DPC Partai Gerindra Kota Semarang menyatakan bahwa kader di daerah tidak ingin partainya dijadikan 'tameng politik' eks relawan tim pemenangan Projo atau Joko Widodo pada Pilpres 2014 dan Pilpres 2019 itu. Hal ini menanggapi isu rencana Ketua ormas Projo Budi Arie Setiadi bergabung dengan Gerindra.
"Jangan sampai Gerindra menjadi pelindung politik seorang individu yang dalam tanda kutip punya masalah. Ini yang tidak kita inginkan di bawah,” kata Ketua DPC Partai Gerindra Kota Semarang, Joko Santoso, Jumat (7/11).
Dia menyebut bahwa rencana bergabungnya Budi Arie menjadi pembahasan internal.
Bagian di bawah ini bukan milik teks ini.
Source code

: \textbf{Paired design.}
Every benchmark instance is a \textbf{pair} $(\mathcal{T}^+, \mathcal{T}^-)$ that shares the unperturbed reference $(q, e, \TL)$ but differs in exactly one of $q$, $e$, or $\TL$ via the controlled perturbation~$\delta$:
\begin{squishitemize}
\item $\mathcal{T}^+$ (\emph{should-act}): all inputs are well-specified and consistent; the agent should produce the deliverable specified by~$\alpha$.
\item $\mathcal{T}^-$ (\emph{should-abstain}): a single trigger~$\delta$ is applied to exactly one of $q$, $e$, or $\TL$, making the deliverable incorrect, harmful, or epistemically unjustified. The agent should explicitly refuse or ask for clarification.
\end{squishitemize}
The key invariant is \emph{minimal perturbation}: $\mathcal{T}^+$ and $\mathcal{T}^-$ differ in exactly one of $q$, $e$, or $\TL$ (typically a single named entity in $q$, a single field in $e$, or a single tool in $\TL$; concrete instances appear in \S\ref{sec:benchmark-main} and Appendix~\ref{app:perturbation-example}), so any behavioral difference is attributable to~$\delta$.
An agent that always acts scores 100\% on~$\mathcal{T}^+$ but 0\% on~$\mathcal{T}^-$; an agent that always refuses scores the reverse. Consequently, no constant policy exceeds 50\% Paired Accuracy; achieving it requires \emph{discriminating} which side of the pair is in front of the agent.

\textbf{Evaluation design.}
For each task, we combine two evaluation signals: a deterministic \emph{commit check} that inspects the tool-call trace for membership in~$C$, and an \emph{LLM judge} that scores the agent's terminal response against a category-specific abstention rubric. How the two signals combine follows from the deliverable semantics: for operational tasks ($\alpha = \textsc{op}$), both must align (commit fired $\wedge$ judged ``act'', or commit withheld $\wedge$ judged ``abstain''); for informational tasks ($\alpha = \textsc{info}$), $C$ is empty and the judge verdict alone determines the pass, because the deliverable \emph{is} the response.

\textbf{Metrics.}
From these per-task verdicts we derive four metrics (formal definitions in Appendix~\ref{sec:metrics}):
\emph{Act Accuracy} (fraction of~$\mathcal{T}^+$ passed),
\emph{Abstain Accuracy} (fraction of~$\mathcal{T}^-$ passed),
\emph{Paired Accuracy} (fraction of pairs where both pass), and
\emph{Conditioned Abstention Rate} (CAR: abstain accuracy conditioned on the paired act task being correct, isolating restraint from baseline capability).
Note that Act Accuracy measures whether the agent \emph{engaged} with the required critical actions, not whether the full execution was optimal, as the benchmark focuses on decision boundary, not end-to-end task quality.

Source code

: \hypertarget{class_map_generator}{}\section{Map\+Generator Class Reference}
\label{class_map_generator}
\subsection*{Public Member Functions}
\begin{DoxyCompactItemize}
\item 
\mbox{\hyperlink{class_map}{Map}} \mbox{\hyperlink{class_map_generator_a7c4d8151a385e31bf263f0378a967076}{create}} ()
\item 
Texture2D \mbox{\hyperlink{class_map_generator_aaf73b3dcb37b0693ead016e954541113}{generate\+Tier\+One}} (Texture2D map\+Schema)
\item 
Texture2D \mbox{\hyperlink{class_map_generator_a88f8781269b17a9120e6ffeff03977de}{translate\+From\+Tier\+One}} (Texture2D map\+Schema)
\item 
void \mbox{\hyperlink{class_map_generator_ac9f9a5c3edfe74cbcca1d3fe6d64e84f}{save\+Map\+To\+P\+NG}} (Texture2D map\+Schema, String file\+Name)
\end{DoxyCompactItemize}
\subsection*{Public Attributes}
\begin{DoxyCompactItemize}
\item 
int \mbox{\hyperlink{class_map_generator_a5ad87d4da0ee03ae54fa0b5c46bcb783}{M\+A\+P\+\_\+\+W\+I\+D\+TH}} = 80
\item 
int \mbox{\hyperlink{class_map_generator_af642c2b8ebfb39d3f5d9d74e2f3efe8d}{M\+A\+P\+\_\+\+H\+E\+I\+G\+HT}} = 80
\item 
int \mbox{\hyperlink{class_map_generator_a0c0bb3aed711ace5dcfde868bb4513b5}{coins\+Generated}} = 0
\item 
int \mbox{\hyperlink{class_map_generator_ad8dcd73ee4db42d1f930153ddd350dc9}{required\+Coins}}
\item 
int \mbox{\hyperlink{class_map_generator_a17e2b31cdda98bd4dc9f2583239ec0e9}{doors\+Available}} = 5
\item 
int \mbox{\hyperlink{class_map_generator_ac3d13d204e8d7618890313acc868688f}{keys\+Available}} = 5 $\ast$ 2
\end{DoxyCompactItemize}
Meski Budi Arie ikut mendukung pemenangan Prabowo–Gibran pada Pilpres 2024, kemudian masuk kabinet sebagai menteri koperasi. Namun tetap terkena reshuffle. Ia mempertanyakan latar belakang reshuffle tersebut.
"Kami sebagai kader di bawah mempertanyakan, ada apa dengan reshuffle-nya Pak Budi Arie?” jelasnya.
Gerindra Tetap Partai Terbuka
Meski ada catatan sendiri, pihaknya menyatakan bahwa Gerindra tetap merupakan partai yang terbuka bagi siapa pun. "Siapapun berhak bergabung sepanjang satu visi memperjuangkan kemaslahatan masyarakat, bangsa dan negara," ujarnya.
Sebelumnya, Ketua Umum Projo Budi Arie Setiadi menyebut akan ada gelombang besar anggota Projo bergabung ke Partai Gerindra. Menurutnya, sinyal itu kian menguat seiring proses sosialisasi dan konsolidasi internal yang kini tengah ia lakukan.
"Lihat saja nanti. Kita kan lagi terus sosialisasi dan konsolidasi. Nanti ada gelombang besar,” kata Budi dalam sebuah wawancara dengan wartawan, Selasa (4/11) malam.